Is that right? the ship says. And how is the path to self-discovery going?

‘That’s private.’

To quote Mieli-

‘Yes, yes, I know. Raymonde caught me too early. I didn’t get anything except flashes. Nothing that useful.’

Are you sure?

‘What do you mean?’

Someone suspicious might think that you already know how to find what we are looking for. That you are just stringing us along to amuse yourself, to get into that flamboyant thief persona of yours.

‘I’m insulted. Would I really do something like that?’ The ship does have a point. I have been stepping around the memories like they were eggshells, and yes, perhaps a part of that is because in spite of myself, I’m having fun.

I have another theory, too. You are trying your damnedest to impress this Raymonde girl.

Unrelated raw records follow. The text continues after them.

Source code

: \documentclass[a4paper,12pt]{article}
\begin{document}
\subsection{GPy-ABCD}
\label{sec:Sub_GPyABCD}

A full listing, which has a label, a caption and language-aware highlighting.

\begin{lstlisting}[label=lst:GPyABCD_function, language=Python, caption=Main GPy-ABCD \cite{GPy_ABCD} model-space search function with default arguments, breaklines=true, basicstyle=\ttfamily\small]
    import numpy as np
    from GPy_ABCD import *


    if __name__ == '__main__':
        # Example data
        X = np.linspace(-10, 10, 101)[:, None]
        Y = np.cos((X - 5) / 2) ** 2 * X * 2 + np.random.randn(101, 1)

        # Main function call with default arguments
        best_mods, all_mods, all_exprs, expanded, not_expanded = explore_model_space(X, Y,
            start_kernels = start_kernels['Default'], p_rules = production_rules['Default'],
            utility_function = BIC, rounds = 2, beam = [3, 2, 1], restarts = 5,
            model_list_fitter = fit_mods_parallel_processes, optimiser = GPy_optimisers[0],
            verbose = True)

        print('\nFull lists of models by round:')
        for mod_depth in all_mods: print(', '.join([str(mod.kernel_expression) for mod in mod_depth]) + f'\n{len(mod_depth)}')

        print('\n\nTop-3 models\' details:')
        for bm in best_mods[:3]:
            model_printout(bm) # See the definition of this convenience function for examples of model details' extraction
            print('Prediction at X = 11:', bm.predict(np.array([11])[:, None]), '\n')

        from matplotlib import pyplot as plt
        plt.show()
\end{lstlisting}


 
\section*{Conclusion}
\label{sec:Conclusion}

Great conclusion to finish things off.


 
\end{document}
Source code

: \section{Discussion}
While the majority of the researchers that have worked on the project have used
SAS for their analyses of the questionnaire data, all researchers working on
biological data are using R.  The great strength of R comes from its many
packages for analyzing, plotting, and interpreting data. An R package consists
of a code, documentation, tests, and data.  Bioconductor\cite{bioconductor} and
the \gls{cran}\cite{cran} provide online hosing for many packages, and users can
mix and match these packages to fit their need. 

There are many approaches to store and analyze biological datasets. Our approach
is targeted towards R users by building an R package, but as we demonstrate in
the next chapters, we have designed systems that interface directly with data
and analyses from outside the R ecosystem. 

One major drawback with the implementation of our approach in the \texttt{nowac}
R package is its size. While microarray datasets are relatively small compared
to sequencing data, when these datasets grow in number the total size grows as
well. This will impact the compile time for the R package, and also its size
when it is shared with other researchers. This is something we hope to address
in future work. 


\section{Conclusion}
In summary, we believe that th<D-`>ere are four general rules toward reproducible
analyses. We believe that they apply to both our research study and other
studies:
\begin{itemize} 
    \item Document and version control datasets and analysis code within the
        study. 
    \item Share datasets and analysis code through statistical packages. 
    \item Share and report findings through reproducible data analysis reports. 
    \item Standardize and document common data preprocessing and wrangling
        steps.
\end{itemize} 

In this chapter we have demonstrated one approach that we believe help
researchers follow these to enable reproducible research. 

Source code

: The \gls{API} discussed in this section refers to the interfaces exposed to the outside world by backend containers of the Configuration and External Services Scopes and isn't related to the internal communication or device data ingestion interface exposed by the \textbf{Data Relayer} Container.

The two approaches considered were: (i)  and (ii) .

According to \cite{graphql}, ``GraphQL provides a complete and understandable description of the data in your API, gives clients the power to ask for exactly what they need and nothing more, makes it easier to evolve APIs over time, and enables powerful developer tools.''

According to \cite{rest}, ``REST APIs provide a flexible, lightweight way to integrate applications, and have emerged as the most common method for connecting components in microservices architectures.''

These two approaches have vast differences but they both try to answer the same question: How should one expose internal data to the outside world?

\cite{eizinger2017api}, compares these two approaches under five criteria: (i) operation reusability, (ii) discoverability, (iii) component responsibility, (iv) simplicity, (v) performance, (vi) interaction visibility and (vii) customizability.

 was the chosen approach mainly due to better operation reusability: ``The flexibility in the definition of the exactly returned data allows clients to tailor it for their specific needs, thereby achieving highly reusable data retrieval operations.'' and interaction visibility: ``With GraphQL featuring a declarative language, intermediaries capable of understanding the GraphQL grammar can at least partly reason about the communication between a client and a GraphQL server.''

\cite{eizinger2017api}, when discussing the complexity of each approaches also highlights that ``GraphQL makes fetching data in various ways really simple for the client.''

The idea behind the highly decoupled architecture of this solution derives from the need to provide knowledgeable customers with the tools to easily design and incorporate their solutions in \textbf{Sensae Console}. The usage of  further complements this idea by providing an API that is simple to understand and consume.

‘That, my friend, is in the past. Allowing such things to cloud my thinking would be more than dangerous in this profession.’

Uh huh.

‘As much as I enjoy your company, the sooner I can get back to the things I do best, the happier I’ll be. Speaking of which – I could use some peace and quiet. I’m trying to think about breaking into the land of the dead.’ I lean back in my chair, close my eyes and cover my face with the newspaper to hide from the sun and the ship.

See? That’s exactly what I mean, Perhonen says. You have been waiting to say that all day.


*

Mieli feels tired. Her body is in the process of checking and rebooting its systems. She hasn’t had her period for years, but vaguely remembers that this is what it felt like. When they return from the meeting with the tzaddikim, all she wants is to lie down in her room, play gentle Oortian songs and drift to sleep. But the pellegrini is waiting for her. The goddess is wearing a deep blue evening gown. Her hair is done up, and she is wearing long black silk gloves.

‘Dear child,’ she says, planting a scented kiss on Mieli’s cheek. ‘That was delightful. Drama. Action. And such passionate conviction on your part: convincing the people in their funny costumes that they need you. A custom-made gogol persona would not have done a better job. I’m almost sorry that you will receive your reward so soon.’

Mieli blinks. ‘I thought we were going to let the thief-’

‘Of course, but there are limits. A few vasilevs here and there, that is one thing, but there are aspects of this place that we do have to consider in the context of the Great Common Task. The cryptarchs are one of them: a balance that we do not want to upset just now, for a variety of reasons.’

‘We are not going to… destroy them?’

‘Of course not. You are going to meet with them. And coordinate activities. You are going to give the tzaddikim precisely enough to get what we need. And then – well, we are going to give the tzaddikim to the cryptarchs. Everybody wins.’ The pellegrini smiles.

‘Now, child, I think our thief is going to talk to you about his new ideas. Do humour him. Ciao.’

Mieli touches Sydän’s jewel, just to remember why she is doing this. Then she lies down to wait for the knock on the door.